(Dataset entries)

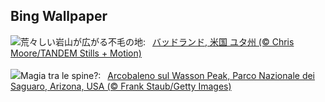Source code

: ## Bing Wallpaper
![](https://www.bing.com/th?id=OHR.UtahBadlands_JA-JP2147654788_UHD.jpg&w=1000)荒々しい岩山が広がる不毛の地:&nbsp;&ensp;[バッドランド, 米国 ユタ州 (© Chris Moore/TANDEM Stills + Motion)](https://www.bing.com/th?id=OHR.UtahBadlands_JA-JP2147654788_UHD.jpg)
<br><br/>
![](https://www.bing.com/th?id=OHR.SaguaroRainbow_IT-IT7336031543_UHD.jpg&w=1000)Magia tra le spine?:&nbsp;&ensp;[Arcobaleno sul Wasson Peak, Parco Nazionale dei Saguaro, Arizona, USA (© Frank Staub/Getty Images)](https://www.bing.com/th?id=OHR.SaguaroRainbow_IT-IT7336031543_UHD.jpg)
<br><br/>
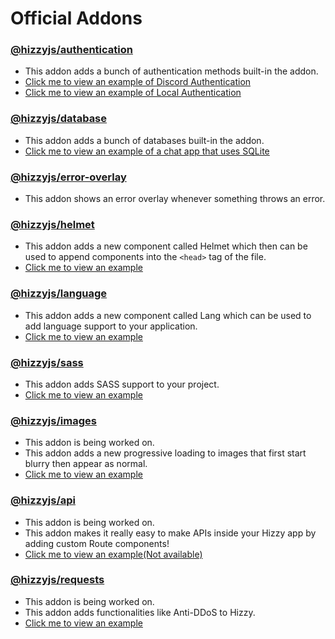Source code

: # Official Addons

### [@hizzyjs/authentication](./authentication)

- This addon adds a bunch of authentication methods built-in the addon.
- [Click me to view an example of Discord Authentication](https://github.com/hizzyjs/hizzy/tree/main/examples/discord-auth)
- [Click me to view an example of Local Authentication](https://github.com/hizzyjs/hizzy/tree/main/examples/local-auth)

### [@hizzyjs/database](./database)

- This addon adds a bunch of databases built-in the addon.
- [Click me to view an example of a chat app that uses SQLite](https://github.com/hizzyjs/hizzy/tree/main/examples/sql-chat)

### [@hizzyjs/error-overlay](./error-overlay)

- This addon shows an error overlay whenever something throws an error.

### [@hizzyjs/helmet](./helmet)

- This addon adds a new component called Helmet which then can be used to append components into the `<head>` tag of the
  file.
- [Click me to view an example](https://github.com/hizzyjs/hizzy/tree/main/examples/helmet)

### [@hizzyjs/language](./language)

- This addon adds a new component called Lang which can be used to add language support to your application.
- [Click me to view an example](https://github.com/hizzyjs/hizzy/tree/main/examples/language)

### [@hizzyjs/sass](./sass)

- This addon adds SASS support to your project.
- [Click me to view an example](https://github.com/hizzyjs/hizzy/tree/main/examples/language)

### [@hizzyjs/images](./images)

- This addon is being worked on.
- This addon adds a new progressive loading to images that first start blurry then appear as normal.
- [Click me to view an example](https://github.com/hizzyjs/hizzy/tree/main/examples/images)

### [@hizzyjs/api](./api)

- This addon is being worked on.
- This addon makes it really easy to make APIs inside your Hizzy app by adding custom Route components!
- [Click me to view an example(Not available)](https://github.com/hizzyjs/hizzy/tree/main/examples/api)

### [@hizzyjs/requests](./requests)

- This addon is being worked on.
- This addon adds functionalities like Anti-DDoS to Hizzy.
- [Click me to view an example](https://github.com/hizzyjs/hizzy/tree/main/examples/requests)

==

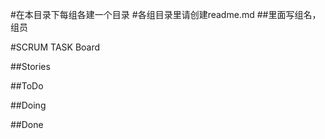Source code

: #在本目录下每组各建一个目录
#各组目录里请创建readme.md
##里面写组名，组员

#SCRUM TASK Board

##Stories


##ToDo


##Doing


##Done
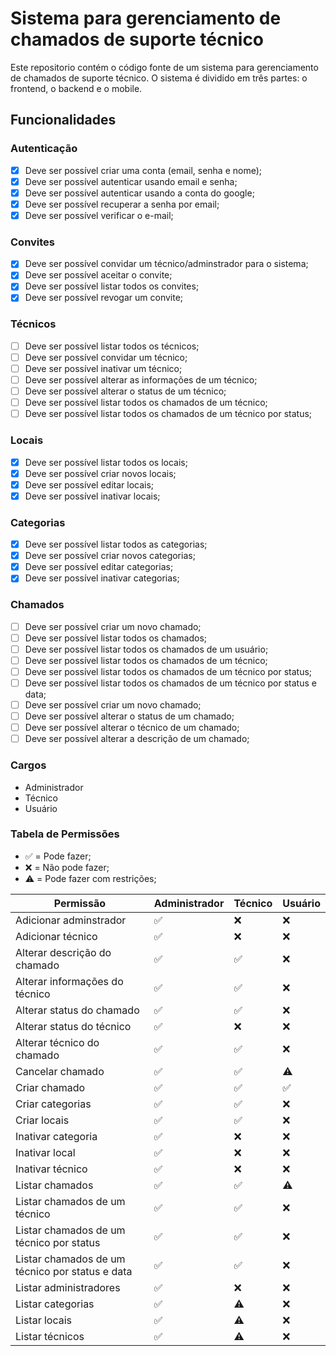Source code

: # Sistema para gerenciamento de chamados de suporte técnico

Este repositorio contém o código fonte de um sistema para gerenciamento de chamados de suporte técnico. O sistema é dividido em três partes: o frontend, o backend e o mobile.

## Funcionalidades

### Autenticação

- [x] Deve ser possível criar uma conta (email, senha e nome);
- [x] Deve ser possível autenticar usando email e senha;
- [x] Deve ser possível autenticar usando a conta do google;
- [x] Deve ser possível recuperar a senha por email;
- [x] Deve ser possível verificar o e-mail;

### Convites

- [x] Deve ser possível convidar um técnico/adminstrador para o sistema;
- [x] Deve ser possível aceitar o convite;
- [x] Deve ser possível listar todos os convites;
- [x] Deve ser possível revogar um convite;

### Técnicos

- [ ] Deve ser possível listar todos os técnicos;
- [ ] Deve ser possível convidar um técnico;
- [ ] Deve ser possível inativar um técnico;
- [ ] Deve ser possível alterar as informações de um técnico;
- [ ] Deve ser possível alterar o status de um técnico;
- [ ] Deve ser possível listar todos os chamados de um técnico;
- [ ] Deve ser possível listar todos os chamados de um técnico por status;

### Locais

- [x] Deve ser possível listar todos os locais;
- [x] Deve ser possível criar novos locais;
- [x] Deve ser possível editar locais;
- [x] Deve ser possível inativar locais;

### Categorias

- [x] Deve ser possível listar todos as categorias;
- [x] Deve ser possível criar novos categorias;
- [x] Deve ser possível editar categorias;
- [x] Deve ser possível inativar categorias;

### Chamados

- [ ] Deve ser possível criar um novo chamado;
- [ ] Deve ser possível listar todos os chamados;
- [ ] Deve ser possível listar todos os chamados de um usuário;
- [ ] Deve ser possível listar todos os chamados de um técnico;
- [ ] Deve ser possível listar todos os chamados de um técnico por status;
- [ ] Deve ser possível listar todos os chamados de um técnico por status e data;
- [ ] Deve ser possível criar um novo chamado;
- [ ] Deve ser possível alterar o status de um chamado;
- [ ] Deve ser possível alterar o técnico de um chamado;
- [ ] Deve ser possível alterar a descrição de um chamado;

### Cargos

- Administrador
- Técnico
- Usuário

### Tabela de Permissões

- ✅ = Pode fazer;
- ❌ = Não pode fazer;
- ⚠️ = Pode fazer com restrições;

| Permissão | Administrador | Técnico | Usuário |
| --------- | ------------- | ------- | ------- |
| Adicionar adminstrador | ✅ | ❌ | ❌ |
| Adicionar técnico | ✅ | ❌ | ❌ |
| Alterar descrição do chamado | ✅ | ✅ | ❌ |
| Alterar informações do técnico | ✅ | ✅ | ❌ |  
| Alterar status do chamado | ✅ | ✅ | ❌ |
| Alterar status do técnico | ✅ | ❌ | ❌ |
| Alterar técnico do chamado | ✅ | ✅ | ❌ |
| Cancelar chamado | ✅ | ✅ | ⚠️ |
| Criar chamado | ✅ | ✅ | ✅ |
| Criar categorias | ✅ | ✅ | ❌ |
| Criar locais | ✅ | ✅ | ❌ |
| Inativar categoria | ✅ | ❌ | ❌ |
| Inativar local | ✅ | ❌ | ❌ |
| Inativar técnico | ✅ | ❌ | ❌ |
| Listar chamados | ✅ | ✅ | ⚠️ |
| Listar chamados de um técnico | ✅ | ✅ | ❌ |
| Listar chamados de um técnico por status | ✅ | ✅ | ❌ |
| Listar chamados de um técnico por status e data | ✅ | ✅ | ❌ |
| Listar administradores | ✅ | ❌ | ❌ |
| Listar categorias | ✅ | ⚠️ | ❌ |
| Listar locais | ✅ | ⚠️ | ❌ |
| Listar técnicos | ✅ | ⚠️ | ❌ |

Problem statement
From the records above, print exactly the lines that run from the line with "- [x] Deve ser possível autenticar usando email" to the line with "- [x] Deve ser possível listar todos as", inclusive.

Exercise output
- [x] Deve ser possível autenticar usando email e senha;
- [x] Deve ser possível autenticar usando a conta do google;
- [x] Deve ser possível recuperar a senha por email;
- [x] Deve ser possível verificar o e-mail;

### Convites

- [x] Deve ser possível convidar um técnico/adminstrador para o sistema;
- [x] Deve ser possível aceitar o convite;
- [x] Deve ser possível listar todos os convites;
- [x] Deve ser possível revogar um convite;

### Técnicos

- [ ] Deve ser possível listar todos os técnicos;
- [ ] Deve ser possível convidar um técnico;
- [ ] Deve ser possível inativar um técnico;
- [ ] Deve ser possível alterar as informações de um técnico;
- [ ] Deve ser possível alterar o status de um técnico;
- [ ] Deve ser possível listar todos os chamados de um técnico;
- [ ] Deve ser possível listar todos os chamados de um técnico por status;

### Locais

- [x] Deve ser possível listar todos os locais;
- [x] Deve ser possível criar novos locais;
- [x] Deve ser possível editar locais;
- [x] Deve ser possível inativar locais;

### Categorias

- [x] Deve ser possível listar todos as categorias;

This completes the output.